### TASK TO COMPLETE
A single stretch of the material below is to be transcribed exactly, starting at the line with "# Two major sections" and ending after the line with "Step-by-step guides that".

### DATA SUPPLIED
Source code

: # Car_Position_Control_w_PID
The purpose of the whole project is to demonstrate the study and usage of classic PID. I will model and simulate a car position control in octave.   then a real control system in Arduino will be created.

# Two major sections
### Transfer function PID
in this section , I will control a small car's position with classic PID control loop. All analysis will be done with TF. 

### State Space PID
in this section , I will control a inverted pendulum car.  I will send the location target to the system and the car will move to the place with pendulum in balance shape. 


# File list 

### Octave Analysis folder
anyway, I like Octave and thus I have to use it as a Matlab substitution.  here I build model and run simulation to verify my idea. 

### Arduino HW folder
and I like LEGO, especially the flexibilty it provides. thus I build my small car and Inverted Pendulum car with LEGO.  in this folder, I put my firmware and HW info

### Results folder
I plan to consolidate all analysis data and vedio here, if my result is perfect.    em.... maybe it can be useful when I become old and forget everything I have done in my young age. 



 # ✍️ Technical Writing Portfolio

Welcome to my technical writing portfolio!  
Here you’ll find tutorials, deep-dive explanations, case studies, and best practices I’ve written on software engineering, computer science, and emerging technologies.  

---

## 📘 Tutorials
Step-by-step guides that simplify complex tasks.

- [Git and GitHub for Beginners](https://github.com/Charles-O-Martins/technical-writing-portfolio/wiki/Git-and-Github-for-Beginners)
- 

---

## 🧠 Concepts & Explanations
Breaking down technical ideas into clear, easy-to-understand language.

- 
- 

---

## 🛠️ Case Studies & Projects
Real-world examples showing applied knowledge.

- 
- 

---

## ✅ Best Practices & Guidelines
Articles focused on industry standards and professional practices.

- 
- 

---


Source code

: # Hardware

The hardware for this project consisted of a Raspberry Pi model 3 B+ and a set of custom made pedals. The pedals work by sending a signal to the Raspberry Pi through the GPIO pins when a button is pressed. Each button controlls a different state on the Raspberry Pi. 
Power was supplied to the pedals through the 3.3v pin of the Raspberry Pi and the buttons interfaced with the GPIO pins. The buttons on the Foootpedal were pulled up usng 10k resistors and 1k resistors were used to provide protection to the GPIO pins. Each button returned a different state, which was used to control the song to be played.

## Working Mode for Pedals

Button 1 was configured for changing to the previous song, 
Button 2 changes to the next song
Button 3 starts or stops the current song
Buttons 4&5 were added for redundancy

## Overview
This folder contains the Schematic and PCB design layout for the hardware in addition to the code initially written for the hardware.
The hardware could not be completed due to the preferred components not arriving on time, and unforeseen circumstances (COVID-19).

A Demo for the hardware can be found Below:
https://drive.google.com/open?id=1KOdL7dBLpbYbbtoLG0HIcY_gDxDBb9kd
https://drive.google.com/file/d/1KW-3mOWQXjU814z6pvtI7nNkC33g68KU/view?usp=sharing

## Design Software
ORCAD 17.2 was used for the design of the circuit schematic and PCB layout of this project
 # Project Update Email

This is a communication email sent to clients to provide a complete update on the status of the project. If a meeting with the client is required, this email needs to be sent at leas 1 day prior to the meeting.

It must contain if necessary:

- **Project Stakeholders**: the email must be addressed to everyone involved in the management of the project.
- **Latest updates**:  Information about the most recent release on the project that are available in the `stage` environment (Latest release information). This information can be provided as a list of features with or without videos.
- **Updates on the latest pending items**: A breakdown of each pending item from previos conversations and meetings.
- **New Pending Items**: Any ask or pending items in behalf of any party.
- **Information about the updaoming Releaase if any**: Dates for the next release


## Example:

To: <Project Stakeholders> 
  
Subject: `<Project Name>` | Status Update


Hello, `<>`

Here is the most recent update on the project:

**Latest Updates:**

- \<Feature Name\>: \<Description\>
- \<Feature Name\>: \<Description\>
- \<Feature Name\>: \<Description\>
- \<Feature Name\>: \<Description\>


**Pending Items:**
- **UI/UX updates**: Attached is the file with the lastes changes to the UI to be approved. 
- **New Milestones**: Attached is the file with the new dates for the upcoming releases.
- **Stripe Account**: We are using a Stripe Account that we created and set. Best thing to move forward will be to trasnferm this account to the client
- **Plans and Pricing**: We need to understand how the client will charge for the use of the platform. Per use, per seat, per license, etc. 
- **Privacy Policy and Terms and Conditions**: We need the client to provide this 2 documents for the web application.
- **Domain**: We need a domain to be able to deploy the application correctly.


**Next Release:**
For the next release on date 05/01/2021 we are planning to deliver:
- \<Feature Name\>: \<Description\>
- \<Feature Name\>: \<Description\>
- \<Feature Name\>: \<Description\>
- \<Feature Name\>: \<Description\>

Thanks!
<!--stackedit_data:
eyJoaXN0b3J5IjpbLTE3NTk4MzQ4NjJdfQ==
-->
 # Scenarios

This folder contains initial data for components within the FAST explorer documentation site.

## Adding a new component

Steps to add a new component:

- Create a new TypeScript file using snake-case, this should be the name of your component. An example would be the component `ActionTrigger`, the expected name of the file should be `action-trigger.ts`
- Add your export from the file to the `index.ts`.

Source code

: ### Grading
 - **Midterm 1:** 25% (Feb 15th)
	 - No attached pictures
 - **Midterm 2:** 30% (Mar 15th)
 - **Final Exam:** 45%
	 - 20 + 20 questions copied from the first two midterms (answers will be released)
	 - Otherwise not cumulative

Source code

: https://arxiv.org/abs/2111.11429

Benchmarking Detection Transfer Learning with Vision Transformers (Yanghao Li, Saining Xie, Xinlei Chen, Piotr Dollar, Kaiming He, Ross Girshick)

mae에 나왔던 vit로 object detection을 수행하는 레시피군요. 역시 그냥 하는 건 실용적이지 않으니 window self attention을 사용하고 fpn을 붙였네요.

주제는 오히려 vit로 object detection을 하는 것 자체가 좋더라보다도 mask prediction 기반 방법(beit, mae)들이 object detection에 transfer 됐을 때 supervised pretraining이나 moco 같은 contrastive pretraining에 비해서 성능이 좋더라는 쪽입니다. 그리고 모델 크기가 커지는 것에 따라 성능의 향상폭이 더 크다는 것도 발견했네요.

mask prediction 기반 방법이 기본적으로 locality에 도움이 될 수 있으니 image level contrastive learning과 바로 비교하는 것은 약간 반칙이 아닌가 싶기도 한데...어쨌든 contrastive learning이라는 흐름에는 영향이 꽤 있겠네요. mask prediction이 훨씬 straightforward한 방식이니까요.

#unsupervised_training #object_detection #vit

### OUTPUT OF THE TASK
# Two major sections
### Transfer function PID
in this section , I will control a small car's position with classic PID control loop. All analysis will be done with TF. 

### State Space PID
in this section , I will control a inverted pendulum car.  I will send the location target to the system and the car will move to the place with pendulum in balance shape. 


# File list 

### Octave Analysis folder
anyway, I like Octave and thus I have to use it as a Matlab substitution.  here I build model and run simulation to verify my idea. 

### Arduino HW folder
and I like LEGO, especially the flexibilty it provides. thus I build my small car and Inverted Pendulum car with LEGO.  in this folder, I put my firmware and HW info

### Results folder
I plan to consolidate all analysis data and vedio here, if my result is perfect.    em.... maybe it can be useful when I become old and forget everything I have done in my young age. 



 # ✍️ Technical Writing Portfolio

Welcome to my technical writing portfolio!  
Here you’ll find tutorials, deep-dive explanations, case studies, and best practices I’ve written on software engineering, computer science, and emerging technologies.  

---

## 📘 Tutorials
Step-by-step guides that simplify complex tasks.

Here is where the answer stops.